Um dos maiores segredos da crônica esportiva brasileira é que o furo mais importante do futebol nos anos 90 — a Máfia da Loteria Esportiva, que fraudava jogos do Campeonato Brasileiro — foi descoberto por um repórter de esportes que estava no vestiário errado na hora certa. Ele ouviu um jogador reclamando que ‘o resultado estava comprado’. Em vez de correr para a redação, ele anotou a data, o jogo e o nome do intermediário.
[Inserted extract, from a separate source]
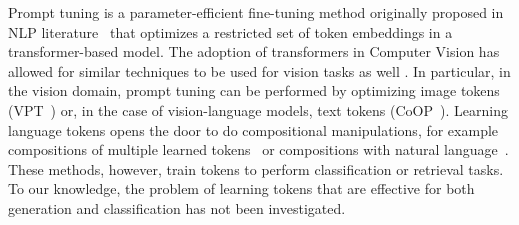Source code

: Prompt tuning is a parameter-efficient fine-tuning method originally proposed in NLP literature~\cite{liuPretrainPromptPredict2021} that optimizes a restricted set of token embeddings in a transformer-based model. The adoption of transformers in Computer Vision has allowed for similar techniques to be used for vision tasks as well \cite{jiaVisualPromptTuning2022, zhou2022coop, wang2022learning}. In particular, in the vision domain, prompt tuning can be performed by optimizing image tokens (VPT~\cite{jiaVisualPromptTuning2022}) or, in the case of vision-language models, text tokens (CoOP~\cite{zhou2022coop}). Learning language tokens opens the door to do compositional manipulations, for example compositions of multiple learned tokens~\cite{nayakLearningComposeSoft2022} or compositions with natural language~\cite{saitoPic2WordMappingPictures2023, cohenThisMyUnicorn2022a}. These methods, however, train tokens to perform classification or retrieval tasks. To our knowledge, the problem of learning tokens that are effective for both generation and classification has not been investigated.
Dois meses depois, a Folha de S.Paulo estampou a manchete que abriu a CPI. O repórter? Um anônimo que nunca pediu reconhecimento. ‘Isso não se conta em almoço de confraternização’, ele me disse, anos depois, em uma mesa de bar no Bom Retiro. ‘O segredo do vestiário não é para vender jornal. É para fazer história.’

O legado de uma geração que aprendeu a ouvir

O jornalismo esportivo de bastidor está morrendo? Talvez. As relações públicas dos clubes agora filtram cada palavra. Os jogadores são treinados para dar respostas ensaiadas. Mas ainda existem aqueles que, como os antigos, sabem que o melhor furo é aquele que não sai na hora. É o silêncio de Zetti, a confiança de Viola, a espera de Juarez. É saber que, no vestiário, a notícia não está no grito do gol, mas no soluço abafado de um derrota. No olhar de um veterano que entrega a chuteira. No sussurro de um empresário que diz: ‘Esse passe já foi vendido’.

No fundo, o que a televisão nunca mostra é que o jornalismo esportivo de verdade se faz com os pés no chão de concreto do vestiário, com os olhos nas mãos trêmulas de um goleiro e com a humildade de saber que, às vezes, a maior reportagem é aquela que você não escreve. Por enquanto.